ALAMEDA, Calif. (AP) — Kerri Walsh Jennings will call it a career in beach volleyball after the Tokyo Olympics in two years.
She has big plans before her days on the sand are done, and for improving the long-term health and growth of the sport well into the future by creating new playing opportunities in the U.S.
The three-time Olympic gold medalist absolutely expects to go out with another gold around her neck from the 2020 Games after she and partner April Ross wound up with bronze at Rio in 2016, a heartbreaking disappointment that still stings for Walsh Jennings yet fuels her at the same time.
“I haven’t shouted it from the mountaintops,” Walsh Jennings said Thursday of her career timeline in a wide-ranging interview with The Associated Press.
It may sound like a daunting task ahead: Walsh Jennings will turn 42 during the next Olympics. She has yet to settle on a partner, after she and Nicole Branagh split last month, though she has narrowed down her choice to two women. She is also coming off a pair of surgeries last year on her right shoulder and left ankle.
Just three weeks ago she began using the shoulder to hit the ball with her usual power and motion.
“I have no partner. I just came off two surgeries, and I know I’m going to win gold in Tokyo,” she said emphatically of her Olympic hurrah despite her share of lows in recent years. "... It makes this one and this journey that much more meaningful.”
Back home in the Bay Area to promote her upcoming beach volleyball extravaganza — “it’s a movement” she says — to be held at the San Jose Earthquakes’ Avaya Stadium in late September.
The “p1440" event featuring volleyball, health and wellness resources and opportunities, music, kids’ experiences and much more will go Sept. 28-30. Tickets went on sale Thursday, and additional events are scheduled for Las Vegas, San Diego and Huntington Beach this year and four more cities in 2019.
Walsh Jennings and husband Casey are committed to living each day to the fullest, all 1,440 minutes, inspiring the name.
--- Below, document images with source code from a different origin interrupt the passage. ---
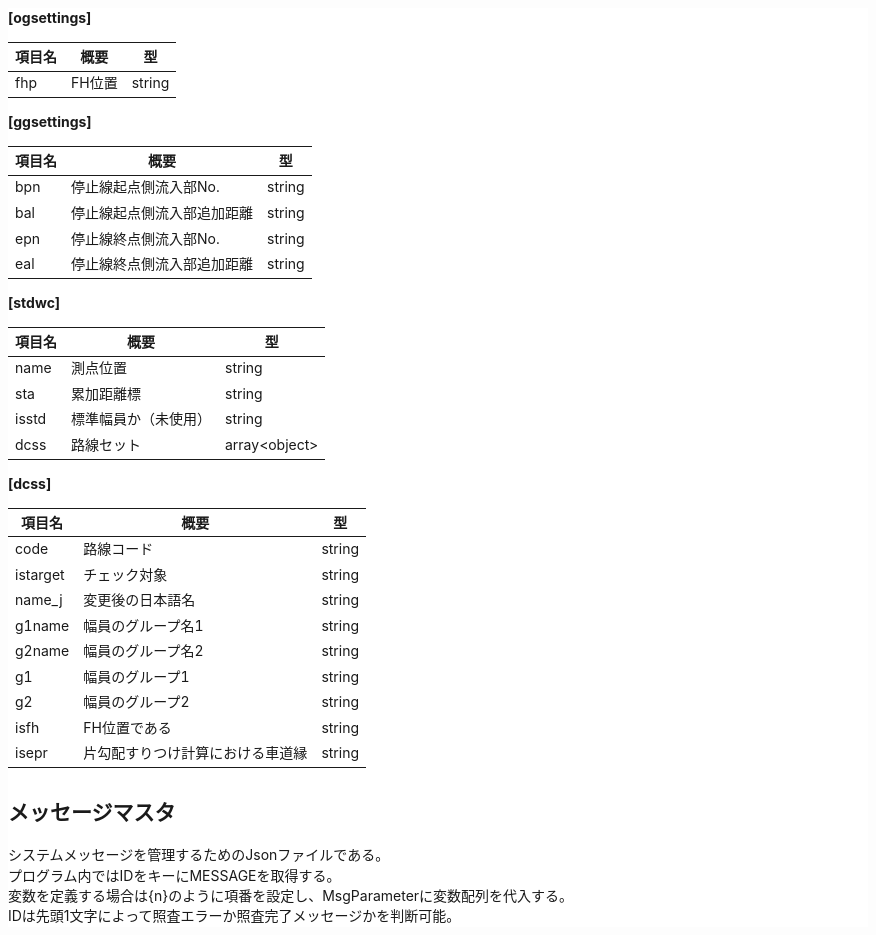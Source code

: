 **[ogsettings]**

|項目名|概要|型|
|--|--|--|
|fhp|FH位置|string|

**[ggsettings]**

|項目名|概要|型|
|--|--|--|
|bpn|停止線起点側流入部No.|string|
|bal|停止線起点側流入部追加距離|string|
|epn|停止線終点側流入部No.|string|
|eal|停止線終点側流入部追加距離|string|

**[stdwc]**

|項目名|概要|型|
|--|--|--|
|name|測点位置|string|
|sta|累加距離標|string|
|isstd|標準幅員か（未使用）|string|
|dcss|路線セット|array&lt;object&gt;|

**[dcss]**

|項目名|概要|型|
|--|--|--|
|code|路線コード|string|
|istarget|チェック対象|string|
|name_j|変更後の日本語名|string|
|g1name|幅員のグループ名1|string|
|g2name|幅員のグループ名2|string|
|g1|幅員のグループ1|string|
|g2|幅員のグループ2|string|
|isfh|FH位置である|string|
|isepr|片勾配すりつけ計算における車道縁|string|

## メッセージマスタ
システムメッセージを管理するためのJsonファイルである。  
プログラム内ではIDをキーにMESSAGEを取得する。  
変数を定義する場合は{n}のように項番を設定し、MsgParameterに変数配列を代入する。  
IDは先頭1文字によって照査エラーか照査完了メッセージかを判断可能。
“It’s all about living in the moment,” she said. “I certainly need to practice what I preach. It’s knowing what I want in life.”
They have long wanted to have their own academy, and now p1440 will combine a competition environment with opportunities for personal development no matter someone’s fitness level or physical challenge with the support of sports psychology and a technology platform and educational tools.
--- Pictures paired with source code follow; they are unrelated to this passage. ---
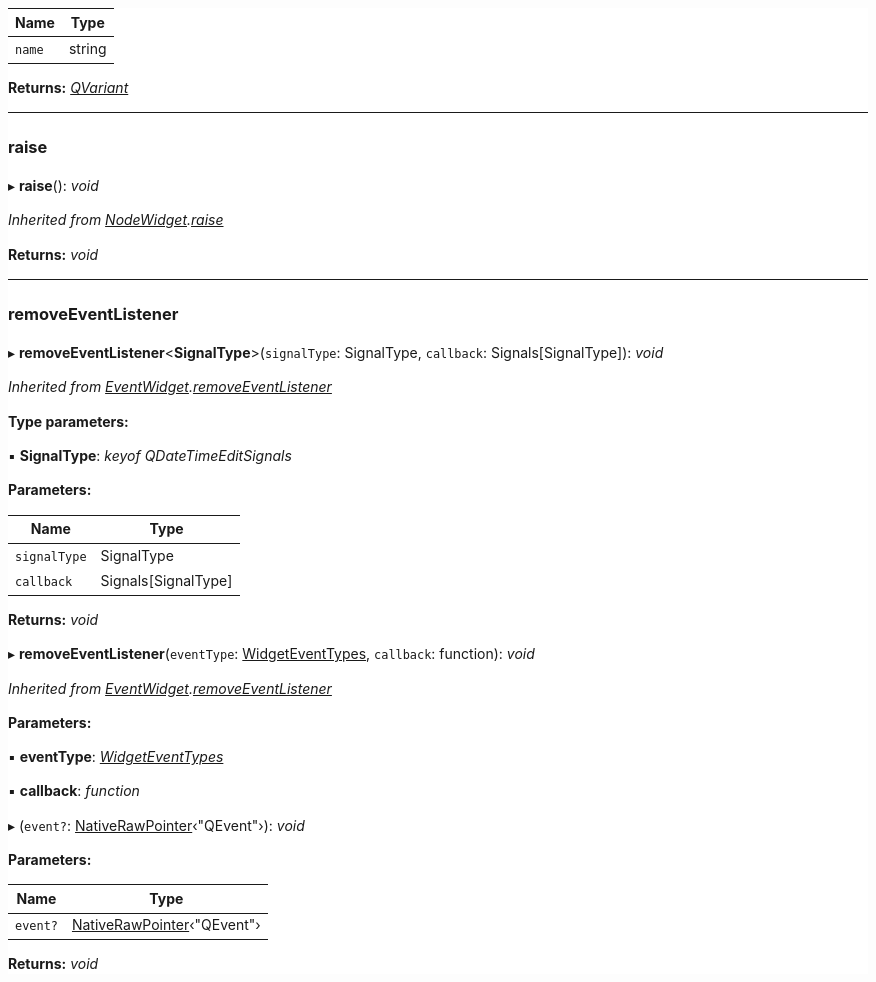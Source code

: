 Name | Type |
------ | ------ |
`name` | string |

**Returns:** *[QVariant](qvariant.md)*

___

###  raise

▸ **raise**(): *void*

*Inherited from [NodeWidget](nodewidget.md).[raise](nodewidget.md#raise)*

**Returns:** *void*

___

###  removeEventListener

▸ **removeEventListener**<**SignalType**>(`signalType`: SignalType, `callback`: Signals[SignalType]): *void*

*Inherited from [EventWidget](eventwidget.md).[removeEventListener](eventwidget.md#removeeventlistener)*

**Type parameters:**

▪ **SignalType**: *keyof QDateTimeEditSignals*

**Parameters:**

Name | Type |
------ | ------ |
`signalType` | SignalType |
`callback` | Signals[SignalType] |

**Returns:** *void*

▸ **removeEventListener**(`eventType`: [WidgetEventTypes](../enums/widgeteventtypes.md), `callback`: function): *void*

*Inherited from [EventWidget](eventwidget.md).[removeEventListener](eventwidget.md#removeeventlistener)*

**Parameters:**

▪ **eventType**: *[WidgetEventTypes](../enums/widgeteventtypes.md)*

▪ **callback**: *function*

▸ (`event?`: [NativeRawPointer](../globals.md#nativerawpointer)‹"QEvent"›): *void*

**Parameters:**

Name | Type |
------ | ------ |
`event?` | [NativeRawPointer](../globals.md#nativerawpointer)‹"QEvent"› |

**Returns:** *void*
Walsh Jennings is striving to be her best every day and is driven to “live in my strengths,” whether that means being present for her husband and three children, dealing with her failures as well as her triumphs, or remembering to take a moment each morning and night to remind herself what she is most grateful for in her life.
After failing to win gold in Rio, Walsh Jennings struggled to find her top form because she was “living in fear on the court.” Even after earning bronze in ’16, she carried the weight of her defeat with her for months and years. That had never happened before.
Now, at last, she has come through that. With help from those close to her each step of the way, of course.
“We are pure positivity,” she said. “I really do believe happiness is a choice. I really believe staying positive is a choice.”
She had a falling out with the Association of Volleyball Professionals at the end of 2016 and has since ventured out on her own by taking on the formation of p1440 with huge aspirations of making it stick as a viable option for professionals.
Walsh Jennings insists volleyball can be a sport that has a far greater reach than just the every-four-years Olympic chase when people tend to tune in to see one of the Games’ most popular events.
That’s why Walsh Jennings believes she still has so much to give in beach volleyball and far beyond.
“I think I would have retired if we won gold in Rio,” said Walsh Jennings, who first hinted at one more Olympic run in December 2016, then said in April that 2020 would be her final Games. “This is my platform. I’m not done with my platform. That loss is going to serve me in so many different ways.”
Losing in Rio while “performing terribly” has changed Walsh Jennings. She has learned from it and become better for it.
“It’s so liberating when your weaknesses are exposed,” she said, “when you live your worst nightmare and survive.”